Is any closed, orientable 3-manifold $M\neq S^1\times S^2$ admitting a co-orientable taut foliation irreducible?

Question

I have seen the following statement in three places: David Gabai's paper Foliations and the topology of 3-manifolds (in the introduction, for Reebless foliations so slightly more general) and Danny Calegri's book Foliations and the Geometry of 3-Manifolds (page 166, Historical Remark) and Mehdi Yazdi's notes Foliations and Three-Dimensional Manifolds:

Theorem:

Let $ M\neq S^1 \times S^2 $ be a closed, orientable 3-manifold that admits a co-orientable taut foliation. Then $ M $ is irreducible.

However, I believe this statement to be incorrect. The manifold $ S^1\times S^2 $ finitely covers $ \mathbb{R}P^3 \# \mathbb{R}P^3 $ (see the first answer to this question), and since $ S^1\times S^2 $ admits a co-orientable taut foliation, this foliation descends to a co-orientable taut foliation on $ \mathbb{R}P^3 \# \mathbb{R}P^3 $ via the covering map. But $ \mathbb{R}P^3 \# \mathbb{R}P^3 $ is clearly not irreducible, contradicting the theorem.

My Question:

1. Is this theorem actually true, and if so, why is $ \mathbb{R}P^3 \# \mathbb{R}P^3$ not a counterexample as I've argued?

I suspect that the inherited taut foliation on $ \mathbb{R}P^3 \# \mathbb{R}P^3 $ is not co-orientable. However I struggle to see why.

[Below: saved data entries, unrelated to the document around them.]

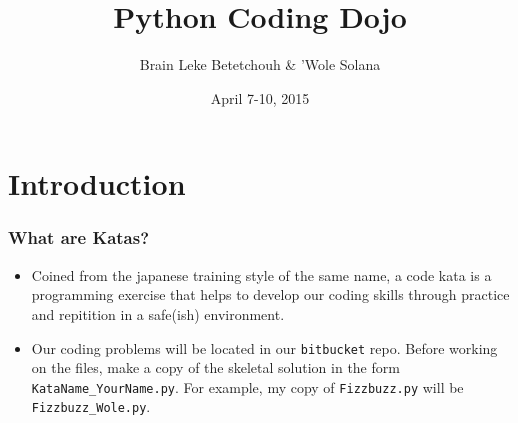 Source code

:\documentclass[10pt,t,sans,mathsans,xcolor=dvipsnames]{beamer}
\title{ Python Coding Dojo }
\author{ Brain Leke Betetchouh \& 'Wole Solana }
\date{April 7-10, 2015}
\begin{document}
\frame [c, plain]{\titlepage}
\section{Introduction}
\begin{frame}
\frametitle{What are Katas?}
\begin{itemize}
\item Coined from the japanese training style of the same name, a \alert{code kata} is a programming exercise that helps to develop our coding skills through practice and repitition in a safe(ish) environment.
\item Our coding problems will be located in our \texttt{bitbucket} repo. Before working on the files, make a copy of the skeletal solution in the form \texttt{KataName\_YourName.py}. For example, my copy of \texttt{Fizzbuzz.py} will be \texttt{Fizzbuzz\_Wole.py}.
\end{itemize}
\end{frame}
\end{document}
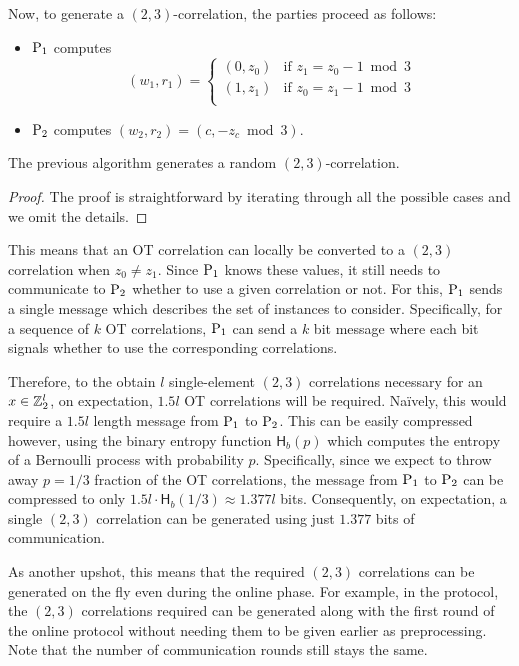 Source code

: Now, to generate a $(2,3)$-correlation, the parties proceed as follows:
\begin{itemize}
  \item $\textnormal{P}_1$ computes
  \[ (w_1, r_1) = 
  \begin{cases} 
      (0, z_0) & \text{if } z_1=z_0-1 \bmod 3 \\
      (1, z_1) & \text{if } z_0=z_1-1 \bmod 3 \\
   \end{cases}
  \]
  \item $\textnormal{P}_2$ computes $(w_2, r_2) = (c, -z_c \bmod 3)$.
\end{itemize}
\begin{lemma}
  The previous algorithm generates a random $(2,3)$-correlation.
\end{lemma}
\begin{proof}
The proof is straightforward by iterating through all the possible cases and we omit the details.
\end{proof}

This means that an OT correlation can locally be converted to a $(2,3)$ correlation when $z_0 \neq z_1$. Since $\textnormal{P}_1$ knows these values, it still needs to communicate to $\textnormal{P}_2$ whether to use a given correlation or not. 
For this, $\textnormal{P}_1$ sends a single message which describes the set of instances to consider. Specifically, for a sequence of $k$ OT correlations, $\textnormal{P}_1$ can send a $k$ bit message where each bit signals whether to use the corresponding correlations. 

Therefore, to the obtain $l$ single-element $(2,3)$ correlations necessary for an $x \in \mathbb{Z}_2^l$, on expectation, $1.5l$ OT correlations will be required. Na{\"i}vely, this would require a $1.5l$ length message from $\textnormal{P}_1$ to $\textnormal{P}_2$. This can be easily compressed however, using the binary entropy function $\textsf{H}_b(p)$ which computes the entropy of a Bernoulli process with probability $p$. Specifically, since we expect to throw away $p = 1/3$ fraction of the OT correlations, the message from $\textnormal{P}_1$ to $\textnormal{P}_2$ can be compressed to only $1.5l \cdot \textsf{H}_b(1/3) \approx 1.377l$ bits. Consequently, on expectation, a single $(2,3)$ correlation can be generated using just $1.377$ bits of communication.

As another upshot, this means that the required $(2,3)$ correlations can be generated on the fly even during the online phase. For example, in the \ttwPRF protocol, the $(2,3)$ correlations required can be generated along with the first round of the online protocol without needing them to be given earlier as preprocessing. Note that the number of communication rounds still stays the same.


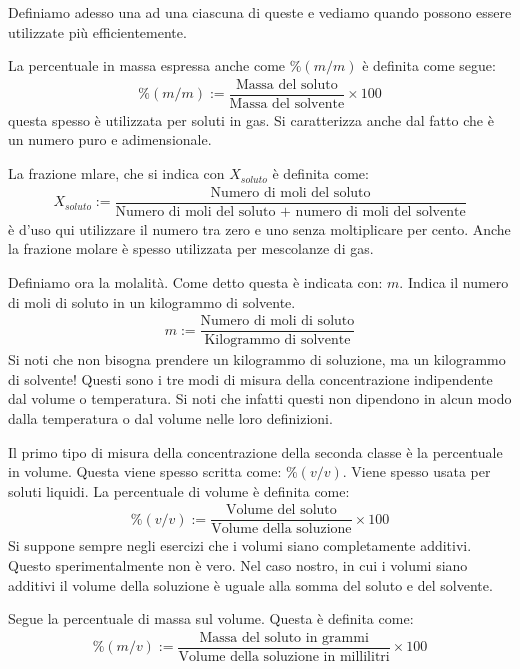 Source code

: \documentclass[../AppuntiChimica]{subfiles}
\begin{document}
	Definiamo adesso una ad una ciascuna di queste e vediamo quando possono essere utilizzate più efficientemente.
	
	La percentuale in massa espressa anche come $ \%(m/m) $ è definita come segue:
	\begin{gather}
		\%(m/m):=\dfrac{\text{Massa del soluto}}{\text{Massa del solvente}}\times 100
	\end{gather}
	questa spesso è utilizzata per soluti in gas. Si caratterizza anche dal fatto che è un numero puro e adimensionale.
	
	La frazione mlare, che si indica con $ X_{soluto} $ è definita come:
	\begin{gather}
		X_{soluto}:=\dfrac{\text{Numero di moli del soluto}}{\text{Numero di moli del soluto + numero di moli del solvente}}
	\end{gather}
	è d'uso qui utilizzare il numero tra zero e uno senza moltiplicare per cento. Anche la frazione molare è spesso utilizzata per mescolanze di gas.
	
	Definiamo ora la molalità. Come detto questa è indicata con: $ m $. Indica il numero di moli di soluto in un kilogrammo di solvente.
	\begin{gather}
		m:=\dfrac{\text{Numero di moli di soluto}}{\text{Kilogrammo di solvente}}
	\end{gather}
	Si noti che non bisogna prendere un kilogrammo di soluzione, ma un kilogrammo di solvente! Questi sono i tre modi di misura della concentrazione indipendente dal volume o temperatura. Si noti che infatti questi non dipendono in alcun modo dalla temperatura o dal volume nelle loro definizioni.
	
	Il primo tipo di misura della concentrazione della seconda classe è la percentuale in volume. Questa viene spesso scritta come: $ \%(v/v) $. Viene spesso usata per soluti liquidi. La percentuale di volume è definita come:
	\begin{gather}
		\%(v/v):=\dfrac{\text{Volume del soluto}}{\text{Volume della soluzione}}\times 100
	\end{gather}
	Si suppone sempre negli esercizi che i volumi siano completamente additivi. Questo sperimentalmente non è vero. Nel caso nostro, in cui i volumi siano additivi il volume della soluzione è uguale alla somma del soluto e del solvente.
	
	Segue la percentuale di massa sul volume. Questa è definita come:
	\begin{gather}
	\%(m/v):=\dfrac{\text{Massa del soluto in grammi}}{\text{Volume della soluzione in millilitri}}\times 100
	\end{gather}
	
\end{document}
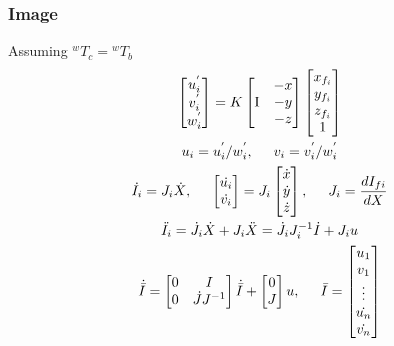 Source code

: \documentclass{paper}
\begin{document}
\subsubsection{Image}
Assuming ${}^{w}T_{c} = {}^{w}T_{b}$ 
\begin{gather}
\begin{bmatrix} u_{i}^{'}\\v_{i}^{'}\\w_{i}^{'} \end{bmatrix} = K\begin{bmatrix} \mbox{I}&\begin{matrix} -x\\-y\\-z \end{matrix}\end{bmatrix}\begin{bmatrix} x_{f_{i}}\\y_{f_{i}}\\z_{f_{i}}\\1 \end{bmatrix} \\
u_{i} = u_{i}^{'}/w_{i}^{'}, \hspace*{5mm} v_{i}=v_{i}^{'}/w_{i}^{'}\\
\dot{I_{i}} = J_{i} \dot{X},\hspace*{5mm}
\begin{bmatrix} \dot{u_{i}}\\\dot{v_{i}} \end{bmatrix} = J_{i}\begin{bmatrix} \dot{x}\\\dot{y}\\\dot{z}\end{bmatrix},\hspace*{5mm}
J_{i} = \frac{dI_{f{i}}}{dX} \\
\ddot{I_{i}} = \dot{J_{i}}\dot{X} + J_{i}\ddot{X} = \dot{J_{i}}J_{i}^{-1}\dot{I} + J_{i} u\\
\dot{\bar{I}} = \begin{bmatrix} 0 & I \\ 0 & \dot{J}J^{-1}\end{bmatrix}\dot{\bar{I}} + \begin{bmatrix} 0\\J\end{bmatrix}u,\hspace*{5mm}
\bar{I} = \begin{bmatrix}u_{1}\\ v_{1}\\\vdots\\ \dot{u_{n}}\\\dot{v_{n}} \end{bmatrix}
\end{gather}
\end{document}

I have also seen the same theorem (Theorem 4.35 in here for example), but instead of stating $M \neq S^1 \times S^2$, it is stated that $M$ is not finitely covered by $S^1 \times S^2$. This makes me tend to think that the statement might be wrong after all.

Thank you for your help.

Answer 1

You are making two mistakes in your argument:

1. If $(M,F)$ is an manifold $M$ equipped with a foliation $F$ and $p: M\to N$ is a 2-fold covering map, then $p$ maps $F$ to a foliation $p(F)$ on $N$. For this to be true you want the group $G$ of covering transformation to preserve the foliation $F$, i.e. map leaves to leaves.

2. If $F$ is a cooriented foliation, then (assuming that $p(F)$ is a foliation) $p(F)$ is also cooriented. This is similar to assuming that if $M$ is an orientable manifold, then every manifold covered by $M$ will be also orientable. For coorientability of $p(F)$ to hold, you want $G$ to preserve the coorientation of $F$.

Now, consider the specific example, $M=S^2\times S^1$ with foliation $F$ whose leaves are spheres $S^2\times \{z\}$, $z\in S^1$. I will regard $M$ as the quotient space of $S^2\times [-\pi, \pi]$, where $(\mathbf x,\pi)\sim (\mathbf x,-\pi)$, $\mathbf x\in S^2$. Consider the following involution $\tau$ of $S^2\times [-\pi, \pi]$: $$ \tau(\mathbf x,t)= (-\mathbf x, -t). $$ Then $\tau$ preserves the equivalence relation and, hence, descends to an involution $\sigma$ of $M$. It's easy to see that $\sigma$ is fixed-point free and preserves exactly two leaves of the foliation $F$: One (let's call it $\Sigma_0$) corresponding to $S^2\times \{0\}\subset S^2\times [-\pi, \pi]$ and one (denoted $\Sigma_1$) corresponding to $S^2\times \{\pm \pi\}\subset S^2\times [-\pi, \pi]$. The quotient $N=p(M)$ of $M$ by the group $G$ generated by $\sigma$ is $P^3\# P^3$: A separating sphere in the connected sum will be the projection of the spheres $S^2\times \{\pm \pi/2\}$. The involution $\sigma$ clearly preserves the foliation $F$ of $M$, hence, $p(F)$ is again a foliation of $N$. Generic leaves of the foliation $p(F)$ will be spheres, with two exceptions: The projections $p(\Sigma_0), p(\Sigma_1)$, which will be projective planes. These will be the leaves along which $p(F)$ does not admit a coorientation. (This is a good exercise to work out.)